TASK. With nothing added or left out, output the listing that follows.

INFORMATION SHOWN.
BEGIN
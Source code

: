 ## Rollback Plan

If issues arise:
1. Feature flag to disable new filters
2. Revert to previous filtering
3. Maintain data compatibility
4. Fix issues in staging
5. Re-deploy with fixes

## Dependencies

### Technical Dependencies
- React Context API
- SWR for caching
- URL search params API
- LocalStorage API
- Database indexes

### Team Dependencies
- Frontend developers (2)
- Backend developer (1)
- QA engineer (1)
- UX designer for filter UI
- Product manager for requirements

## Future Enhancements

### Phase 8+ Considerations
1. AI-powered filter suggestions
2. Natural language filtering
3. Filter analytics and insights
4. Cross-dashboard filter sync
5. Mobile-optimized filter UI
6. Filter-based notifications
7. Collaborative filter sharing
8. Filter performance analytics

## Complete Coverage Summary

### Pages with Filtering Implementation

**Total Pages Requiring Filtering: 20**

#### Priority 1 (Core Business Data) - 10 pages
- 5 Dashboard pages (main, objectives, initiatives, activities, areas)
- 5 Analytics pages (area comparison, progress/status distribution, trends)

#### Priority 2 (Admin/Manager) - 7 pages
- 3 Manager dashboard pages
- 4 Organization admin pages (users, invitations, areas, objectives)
END
REPLY.
Source code

: ## Rollback Plan

If issues arise:
1. Feature flag to disable new filters
2. Revert to previous filtering
3. Maintain data compatibility
4. Fix issues in staging
5. Re-deploy with fixes

## Dependencies

### Technical Dependencies
- React Context API
- SWR for caching
- URL search params API
- LocalStorage API
- Database indexes

### Team Dependencies
- Frontend developers (2)
- Backend developer (1)
- QA engineer (1)
- UX designer for filter UI
- Product manager for requirements

## Future Enhancements

### Phase 8+ Considerations
1. AI-powered filter suggestions
2. Natural language filtering
3. Filter analytics and insights
4. Cross-dashboard filter sync
5. Mobile-optimized filter UI
6. Filter-based notifications
7. Collaborative filter sharing
8. Filter performance analytics

## Complete Coverage Summary

### Pages with Filtering Implementation

**Total Pages Requiring Filtering: 20**

#### Priority 1 (Core Business Data) - 10 pages
- 5 Dashboard pages (main, objectives, initiatives, activities, areas)
- 5 Analytics pages (area comparison, progress/status distribution, trends)

#### Priority 2 (Admin/Manager) - 7 pages
- 3 Manager dashboard pages
- 4 Organization admin pages (users, invitations, areas, objectives)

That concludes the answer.